Let $n\ge 2$ and $A\in GL(n,\mathbb R)$ be a matrix and define a linear transformation on $M(n,\mathbb R)$ as follows:

$$f_A: M(n,\mathbb R) \to M(n,\mathbb R), B \to ABA^{-1}. $$

Suppose $f_A$ is a unipotent linear transformation on $M(n,\mathbb R) \cong \mathbb R^{n^2}$, namely the only eigenvalue of $f_A$ is $1$. Do we necessarily have that the matrix $A$'s eigenvalues are the same? (scalar multiple of a unipotent)

Conversely, if $A$ is a unipotent matrix, do we necessarily have that $f_A$ is a unipotent linear transformation?

Update: Many thanks to the comments below about the issue of unipotency, corrected a little.

Answer 1

I've started to write an answer to this twice now, so I'm going to make sure I finish this time.

The action of $A\in \mathrm{GL}_n(k)$ on $M_n(k)$ is given by a Kronecker product. The precise product is the Kronecker product of $A$ with its dual $A^*$, which can be thought of as $(A^{-1})^t$, where $t$ denotes the transpose. We will see that the precise form of the Kronecker product isn't so important.

The eigenvalues of the Kronecker product are simply all products of the eigenvalues of the matrices. If the eigenvalues of the product are all $1$, then the eigenvalues of each factor are all the same. You see that you don't need to know exactly what the other factor was, just that $A$ was a factor, to determine the one direction of your question.

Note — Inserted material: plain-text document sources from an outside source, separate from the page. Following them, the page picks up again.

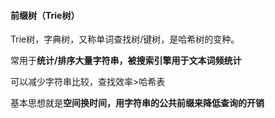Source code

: #### 前缀树（Trie树）

Trie树，字典树，又称单词查找树/键树，是哈希树的变种。

常用于**统计/排序大量字符串，被搜索引擎用于文本词频统计**

可以减少字符串比较，查找效率>哈希表

基本思想就是**空间换时间，用字符串的公共前缀来降低查询的开销**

Conversely, if $A$ is unipotent, then so is $A^*$, and so their Kronecker product is as well. Notice that even if we replace $A$ by its product with some scalar, the Kronecker product is the same, as it should be.

(There is a more conceptual answer involving Lie theory, but I guess you didn't want that since you didn't couch the question in those terms.)